Yergi ve takdir…

Yergi ve takdir…

                      

                                                                                                                       

     Ülke ve ulusunun kıvanç ve övgüleri ötesinde evrensel kabul görerek olumlu bir önemsenme alanı yaratmış kişiler, haksız ve insafsız yergilere hedef olabilmişlerdir. Ömürlerini canları pahasına toplumlarına adamış insanların, katı bir karşıtlığın önyargılarıyla karalanmak istenmeleri, şaşkınlık ve hatta dehşet vericidir.

    Akıl, bilim ve algı öğelerini dışlayanlar için Atatürk, günümüz Türkiye'sinde ve Sevr'cilerin Batı dünyasında bağnazca bir hedeftir. Oysa Atatürk, ne yapmıştır?

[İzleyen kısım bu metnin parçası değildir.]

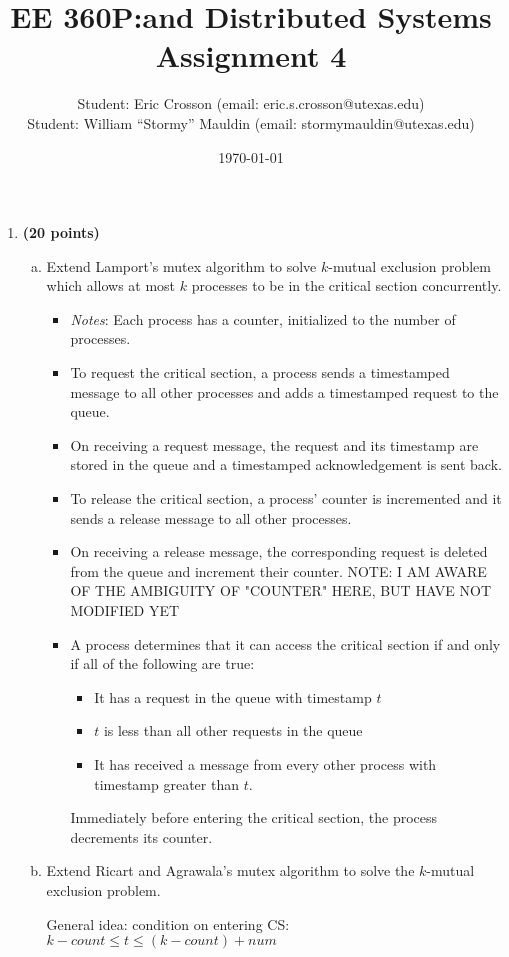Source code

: \documentclass[11pt]{article}
\newcounter{problem}
\begin{document}
\title{EE 360P:\@Concurrent and Distributed Systems \\ Assignment 4}
\author{Student: Eric Crosson (email: eric.s.crosson@utexas.edu)\\
  Student: William ``Stormy'' Mauldin (email: stormymauldin@utexas.edu)}
\date{\today}
\maketitle

\begin{enumerate}
\item \textbf{(20 points)} 
\begin{enumerate}[(a)]
\item Extend Lamport's mutex algorithm to solve $k$-mutual exclusion problem which allows at most $k$ processes to be in the critical section concurrently.

\begin{itemize}
\item \emph{Notes}: Each process has a counter, initialized to the number of processes.
\item To request the critical section, a process sends a timestamped message to all other processes and adds a timestamped request to the queue.
\item On receiving a request message, the request and its timestamp are stored in the queue and a timestamped acknowledgement is sent back.
\item To release the critical section, a process' counter is incremented and it sends a release message to all other processes.
\item On receiving a release message, the corresponding request is deleted from the queue and increment their counter. NOTE: I AM AWARE OF THE AMBIGUITY OF "COUNTER" HERE, BUT HAVE NOT MODIFIED YET
\item A process determines that it can access the critical section if and only if all of the following are true: 
\begin{itemize}
\item It has a request in the queue with timestamp $t$
\item $t$ is less than all other requests in the queue
\item It has received a message from every other process with timestamp greater than $t$.
\end{itemize}
Immediately before entering the critical section, the process decrements its counter.
\end{itemize}


\item Extend Ricart and Agrawala's mutex algorithm to solve the $k$-mutual exclusion problem.   

General idea: condition on entering CS: $k - count \leq t \leq (k - count) + num$

\end{enumerate}
\end{enumerate}
\end{document}
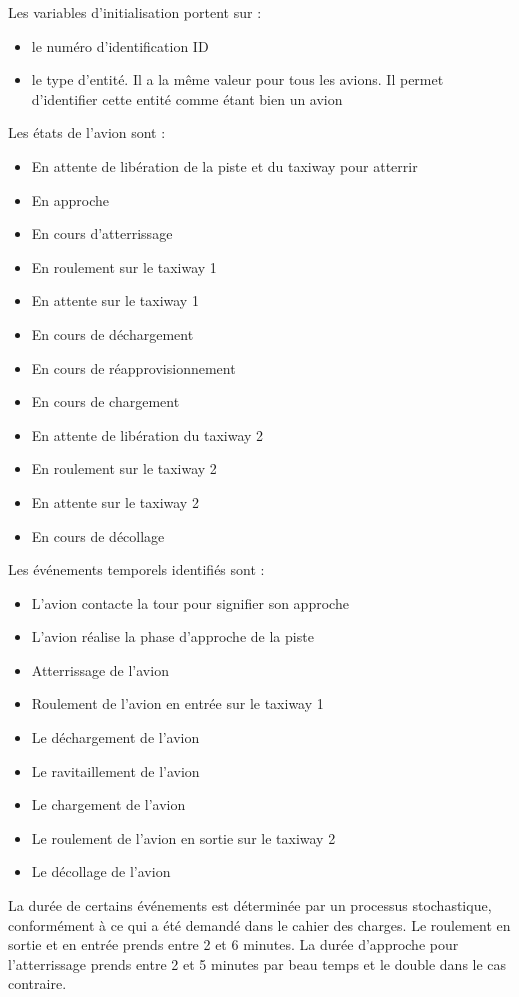 Les variables d'initialisation portent sur :
\begin{itemize}[label=--]
\item le numéro d'identification ID
\item le type d'entité. Il a la même valeur pour tous les avions. Il permet d'identifier cette entité comme étant bien un avion
\end{itemize}
Les états de l'avion sont :
\begin{itemize}[label=--]
\item En attente de libération de la piste et du taxiway pour atterrir
\item En approche
\item En cours d'atterrissage
\item En roulement sur le taxiway 1
\item En attente sur le taxiway 1
\item En cours de déchargement 
\item En cours de réapprovisionnement
\item En cours de chargement
\item En attente de libération du taxiway 2
\item En roulement sur le taxiway 2
\item En attente sur le taxiway 2
\item En cours de décollage
\end{itemize}
Les événements temporels identifiés sont :
\begin{itemize}[label=--]
\item L'avion contacte la tour pour signifier son approche
\item L'avion réalise la phase d'approche de la piste
\item Atterrissage de l'avion
\item Roulement de l'avion en entrée sur le taxiway 1
\item Le déchargement de l'avion
\item Le ravitaillement de l'avion
\item Le chargement de l'avion
\item Le roulement de l'avion en sortie sur le taxiway 2
\item Le décollage de l'avion
\end{itemize}

La durée de certains événements est déterminée par un processus stochastique, conformément à ce qui a été demandé dans le cahier des charges. Le roulement en sortie et en entrée prends entre 2 et 6 minutes. La durée d'approche pour l'atterrissage prends entre 2 et 5 minutes par beau temps et le double dans le cas contraire.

Çanakkale’de Osmanlı’nın onurunu kurtarmış, sömürgecilere karı direnci tarihe armağan etmiştir. 1909 tarihinde yönetimden indirilen Devlet Başkanı II. Abdülhamit’in anıları okunmalıdır. İlgi çeken vurgulama; “Anafartalar” kahramanına duyulan takdir dolu ifadelerdir.  

      Nerede ve hangi affedilmez yanlışları söz konusudur ki; koyu yergilerden tutunuz da suikastlar bile Atatürk’ü bulmuştur? “Devrin, halka mal olmamış safhaları vardır” diyebilen siyasal iktidarların eleştirilerine neden muhatap kılınmıştır?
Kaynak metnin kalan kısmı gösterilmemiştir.